Credit availability decreased in November for the first time since early summer. The Mortgage Bankers Association (MBA) said its Mortgage Credit Availability Index (MCAI) eased back 0.8 percent from its October level to 127.4 percent. A decline in the index indicated that lending standards are tightening. MBA said a reduction of adjustable rate mortgage programs (ARMs) were the main reason for the decrease in the index.
Three of the four component indices also declined. The Conventional MCAI tightened the most, falling 2.0 percent over the month followed by the Conforming MCAI which was down 1.0 percent. The Jumbo MCAI declined by 0.8 percent while the Government MCAI saw a very slight rise, up 0.1 percent over the month.
The MCAI is calculated using several factors related to borrower eligibility (credit score, loan type, loan-to-value ratio, etc.). These metrics and underwriting criteria for over 95 lenders/investors are combined by MBA using data made available via the AllRegs® Market Clarity® product and a proprietary formula derived by MBA to calculate the MCAI, a summary measure which indicates the availability of mortgage credit at a point in time.

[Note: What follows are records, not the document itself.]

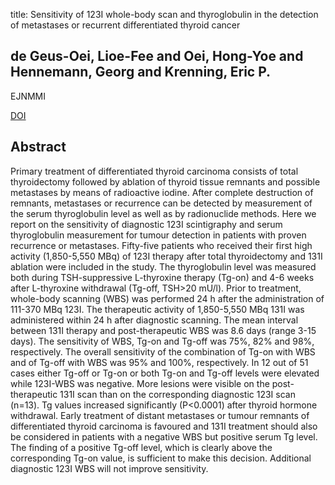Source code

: title: Sensitivity of 123I whole-body scan and thyroglobulin in the detection of metastases or recurrent differentiated thyroid cancer

## de Geus-Oei, Lioe-Fee and Oei, Hong-Yoe and Hennemann, Georg and Krenning, Eric P.
EJNMMI

<a href="https://doi.org/10.1007/s00259-002-0781-x">DOI</a>

## Abstract
Primary treatment of differentiated thyroid carcinoma consists of total thyroidectomy followed by ablation of thyroid tissue remnants and possible metastases by means of radioactive iodine. After complete destruction of remnants, metastases or recurrence can be detected by measurement of the serum thyroglobulin level as well as by radionuclide methods. Here we report on the sensitivity of diagnostic 123I scintigraphy and serum thyroglobulin measurement for tumour detection in patients with proven recurrence or metastases. Fifty-five patients who received their first high activity (1,850-5,550 MBq) of 123I therapy after total thyroidectomy and 131I ablation were included in the study. The thyroglobulin level was measured both during TSH-suppressive L-thyroxine therapy (Tg-on) and 4-6 weeks after L-thyroxine withdrawal (Tg-off, TSH>20 mU/l). Prior to treatment, whole-body scanning (WBS) was performed 24 h after the administration of 111-370 MBq 123I. The therapeutic activity of 1,850-5,550 MBq 131I was administered within 24 h after diagnostic scanning. The mean interval between 131I therapy and post-therapeutic WBS was 8.6 days (range 3-15 days). The sensitivity of WBS, Tg-on and Tg-off was 75%, 82% and 98%, respectively. The overall sensitivity of the combination of Tg-on with WBS and of Tg-off with WBS was 95% and 100%, respectively. In 12 out of 51 cases either Tg-off or Tg-on or both Tg-on and Tg-off levels were elevated while 123I-WBS was negative. More lesions were visible on the post-therapeutic 131I scan than on the corresponding diagnostic 123I scan (n=13). Tg values increased significantly (P<0.0001) after thyroid hormone withdrawal. Early treatment of distant metastases or tumour remnants of differentiated thyroid carcinoma is favoured and 131I treatment should also be considered in patients with a negative WBS but positive serum Tg level. The finding of a positive Tg-off level, which is clearly above the corresponding Tg-on value, is sufficient to make this decision. Additional diagnostic 123I WBS will not improve sensitivity.

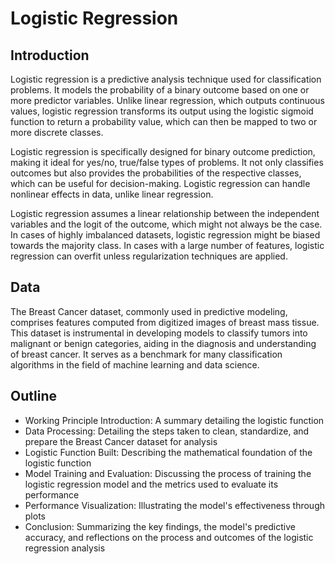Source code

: # Logistic Regression
## Introduction
Logistic regression is a predictive analysis technique used for classification problems. It models the probability of a binary outcome based on one or more predictor variables. Unlike linear regression, which outputs continuous values, logistic regression transforms its output using the logistic sigmoid function to return a probability value, which can then be mapped to two or more discrete classes. 

Logistic regression is specifically designed for binary outcome prediction, making it ideal for yes/no, true/false types of problems. It not only classifies outcomes but also provides the probabilities of the respective classes, which can be useful for decision-making. Logistic regression can handle nonlinear effects in data, unlike linear regression.

Logistic regression assumes a linear relationship between the independent variables and the logit of the outcome, which might not always be the case. In cases of highly imbalanced datasets, logistic regression might be biased towards the majority class. In cases with a large number of features, logistic regression can overfit unless regularization techniques are applied.

## Data
The Breast Cancer dataset, commonly used in predictive modeling, comprises features computed from digitized images of breast mass tissue.  This dataset is instrumental in developing models to classify tumors into malignant or benign categories, aiding in the diagnosis and understanding of breast cancer. It serves as a benchmark for many classification algorithms in the field of machine learning and data science.

## Outline
- Working Principle Introduction: A summary detailing the logistic function
- Data Processing: Detailing the steps taken to clean, standardize, and prepare the Breast Cancer dataset for analysis
- Logistic Function Built: Describing the mathematical foundation of the logistic function 
- Model Training and Evaluation: Discussing the process of training the logistic regression model and the metrics used to evaluate its performance
- Performance Visualization: Illustrating the model's effectiveness through plots
- Conclusion: Summarizing the key findings, the model's predictive accuracy, and reflections on the process and outcomes of the logistic regression analysis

The MCAI was benchmarked to 100 in March 2012. The four components are constructed using the same methodology as the Total MCAI and are designed to show relative credit risk/availability for their respective index. The Conforming and Jumbo indices have the same “base levels” as the Total MCAI (March 2012=100), while the Conventional and Government indices have adjusted “base levels” in March 2012.